The main job today was pressure washing the paths.  This is a job I hate doing as it is such a palaver to get everything ready, but when the job is done, the paths do look wonderful.  Once the pressure washer is out, it must be hooked up to both water and electricity and then I get changed into my protective clothing (waterproof trousers and boots) and then we can get going.  I have to admit that getting a water tap in the garage has made things a lot easier than when I had to lay out the hose from the back door.  The main reason for this pressure washing is safety over the winter.  We frequently make the journey between the house and the garage and I would have for anyone to slip and hurt themselves.  I tend to do the job again in spring to remove the effects of the winter and then sometimes  I do it again a couple of weeks before the garden opening in June if I feel that the paths are looking a little scruffy.

The biggest problem with this job is finding the right day to do it.  It has to be at a weekend and it has to be a dry day (electricty and rain are not the best companions, in my opinion) – a combination which is exceedingly hard to find at this time of year.  The forecasters told us that today was the day – tomorrow is going to be very wet :(.  I was meant to be at a dog show, but I have quarantined myself for this weekend.  The dogs have had a sickness bug and the last thing I was to do is pass it on to anyone else.  So, luckily I was free today and able to get on with the job.

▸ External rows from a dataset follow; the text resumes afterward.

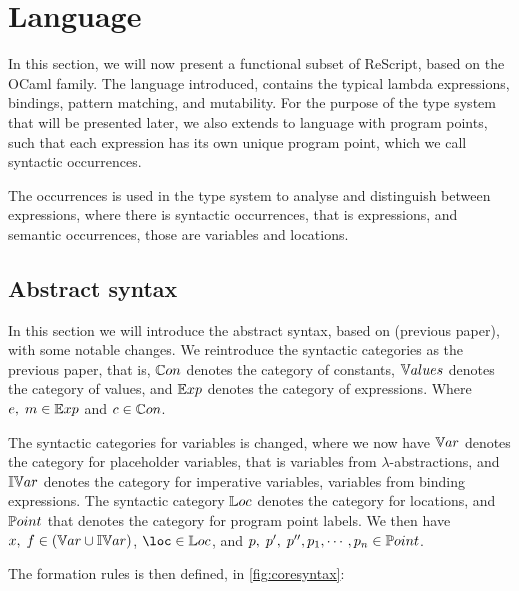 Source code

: \documentclass[../../master.tex]{subfiles}
\begin{document}
\section{Language}\label{sec:lang}
In this section, we will now present a functional subset of ReScript, based on the OCaml family.
The language introduced, contains the typical lambda expressions, bindings, pattern matching, and mutability.
For the purpose of the type system that will be presented later, we also extends to language with program points, such that each expression has its own unique program point, which we call syntactic occurrences.

The occurrences is used in the type system to analyse and distinguish between expressions, where there is syntactic occurrences, that is expressions, and semantic occurrences, those are variables and locations.

\subsection{Abstract syntax}
In this section we will introduce the abstract syntax, based on (previous paper), with some notable changes.
We reintroduce the syntactic categories as the previous paper, that is, $\mathbb{C}on$ denotes the category of constants, $\mathbb{V}alues$ denotes the category of values, and $\mathbb{E}xp$ denotes the category of expressions.
Where $e, \; m \in \mathbb{E}xp$ and $c \in \mathbb{C}on$.

The syntactic categories for variables is changed, where we now have $\mathbb{V}ar$ denotes the category for placeholder variables, that is variables from $\lambda$-abstractions, and $\mathbb{IV}ar$ denotes the category for imperative variables, variables from binding expressions.
The syntactic category $\mathbb{L}oc$ denotes the category for locations, and $\mathbb{P}oint$ that denotes the category for program point labels.
We then have $x,\;f\in(\mathbb{V}ar\cup\mathbb{IV}ar)$, $\loc\in\Loc$, and $p,\;p',\;p'',p_1,\cdots,p_n\in\mathbb{P}oint$.

The formation rules is then defined, in \cref{fig:coresyntax}:
\end{document}
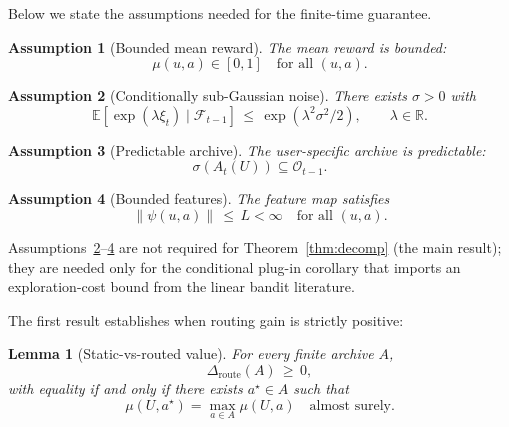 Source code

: \documentclass{article} %
\newtheorem{lemma}[theorem]{Lemma}
\newtheorem{assumption}{Assumption}
\providecommand{\E}{\mathbb{E}}
\begin{document}
Below we state the assumptions needed for the finite-time guarantee.

\begin{assumption}[Bounded mean reward]
\label{ass:bounded}
The mean reward is bounded:
\begin{equation}
\label{eq:ass-bounded}
\mu(u,a) \in [0,1] \quad \text{for all } (u,a).
\end{equation}
\end{assumption}

\begin{assumption}[Conditionally sub-Gaussian noise]
\label{ass:subg}
There exists $\sigma > 0$ with
\begin{equation}
\label{eq:ass-subg}
\E\!\left[\exp(\lambda \xi_t) \mid \mathcal{F}_{t-1}\right] \,\le\, \exp(\lambda^2 \sigma^2 / 2), \qquad \lambda \in \mathbb{R}.
\end{equation}
\end{assumption}

\begin{assumption}[Predictable archive]
\label{ass:predictable}
The user-specific archive is predictable:
\begin{equation}
\label{eq:ass-pred}
\sigma(A_t(U)) \subseteq \mathcal{O}_{t-1}.
\end{equation}
\end{assumption}

\begin{assumption}[Bounded features]
\label{ass:bounded-feat}
The feature map satisfies
\begin{equation}
\label{eq:ass-feat}
\|\psi(u,a)\| \,\le\, L < \infty \quad \text{for all } (u,a).
\end{equation}
\end{assumption}

Assumptions~\ref{ass:subg}--\ref{ass:bounded-feat} are not required for Theorem~\ref{thm:decomp} (the main result); they are needed only for the conditional plug-in corollary that imports an exploration-cost bound from the linear bandit literature.

\label{sec:method-lem-het}

The first result establishes when routing gain is strictly positive:

\begin{lemma}[Static-vs-routed value]
\label{lem:hetero}
For every finite archive $A$,
\begin{equation}
\label{eq:lem-hetero}
\Delta_{\mathrm{route}}(A) \,\ge\, 0,
\end{equation}
with equality if and only if there exists $a^\star \in A$ such that
\begin{equation}
\label{eq:lem-hetero-eq}
\mu(U, a^\star) = \max_{a \in A} \mu(U,a) \quad \text{almost surely.}
\end{equation}
\end{lemma}
\end{document}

The area by the pond is paved with a modern grey stone, which looks a little better when it has been cleaned, but it is the “long walk” which looks best after the procedure.  It is made from York stone and really does suffer from algal growth.  There is an immense sense of satisfaction as the path reveals its true colour from under its dark green covering.  It is also wonderful to see how much the lichen like the York stone.  None grow by the pond, but colonies are becoming very established on the York and add a great deal of character to a simple walk to the garage and back – if you look down and the path is clean enough to reveal them in all their glory.

So now our main paths are ready for the winter.  Now all I have to do is finish clearing and then get on with some planting.  I have cyclamen, daffodils and tulips waiting to go into the ground as well as a lovely young Carpenteria Californica that I was given, but that will have to wait to be planted until its fleecy jacket arrives to protect it from the worst of the winter weather.